[[ INPUT DATA open ]]
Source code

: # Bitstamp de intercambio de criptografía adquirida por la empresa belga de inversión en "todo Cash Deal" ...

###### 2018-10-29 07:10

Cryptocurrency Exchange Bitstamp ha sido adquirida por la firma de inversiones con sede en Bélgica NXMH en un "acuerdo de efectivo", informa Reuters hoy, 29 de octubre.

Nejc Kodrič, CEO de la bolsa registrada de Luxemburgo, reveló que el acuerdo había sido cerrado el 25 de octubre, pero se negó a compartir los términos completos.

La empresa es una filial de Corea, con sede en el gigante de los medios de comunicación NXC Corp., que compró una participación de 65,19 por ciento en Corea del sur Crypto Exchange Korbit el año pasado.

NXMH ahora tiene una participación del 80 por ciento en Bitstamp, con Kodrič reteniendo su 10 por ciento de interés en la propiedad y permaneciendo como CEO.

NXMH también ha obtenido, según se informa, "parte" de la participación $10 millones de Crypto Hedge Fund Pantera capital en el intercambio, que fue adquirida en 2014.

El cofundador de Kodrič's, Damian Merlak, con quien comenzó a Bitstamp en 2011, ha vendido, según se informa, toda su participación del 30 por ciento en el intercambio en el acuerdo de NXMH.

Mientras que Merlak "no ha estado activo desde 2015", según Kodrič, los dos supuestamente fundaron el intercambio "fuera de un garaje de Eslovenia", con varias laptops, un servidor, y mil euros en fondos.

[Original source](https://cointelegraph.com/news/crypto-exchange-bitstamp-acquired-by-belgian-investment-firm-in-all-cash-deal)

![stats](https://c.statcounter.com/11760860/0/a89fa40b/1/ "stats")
[[ INPUT DATA closed ]]
Only one stretch of the entries above is wanted: the lines from the one containing "NXMH ahora tiene" through the one containing "El cofundador de". Please reproduce it exactly.

» **ANSWER TO THIS PROBLEM**:
NXMH ahora tiene una participación del 80 por ciento en Bitstamp, con Kodrič reteniendo su 10 por ciento de interés en la propiedad y permaneciendo como CEO.

NXMH también ha obtenido, según se informa, "parte" de la participación $10 millones de Crypto Hedge Fund Pantera capital en el intercambio, que fue adquirida en 2014.

El cofundador de Kodrič's, Damian Merlak, con quien comenzó a Bitstamp en 2011, ha vendido, según se informa, toda su participación del 30 por ciento en el intercambio en el acuerdo de NXMH.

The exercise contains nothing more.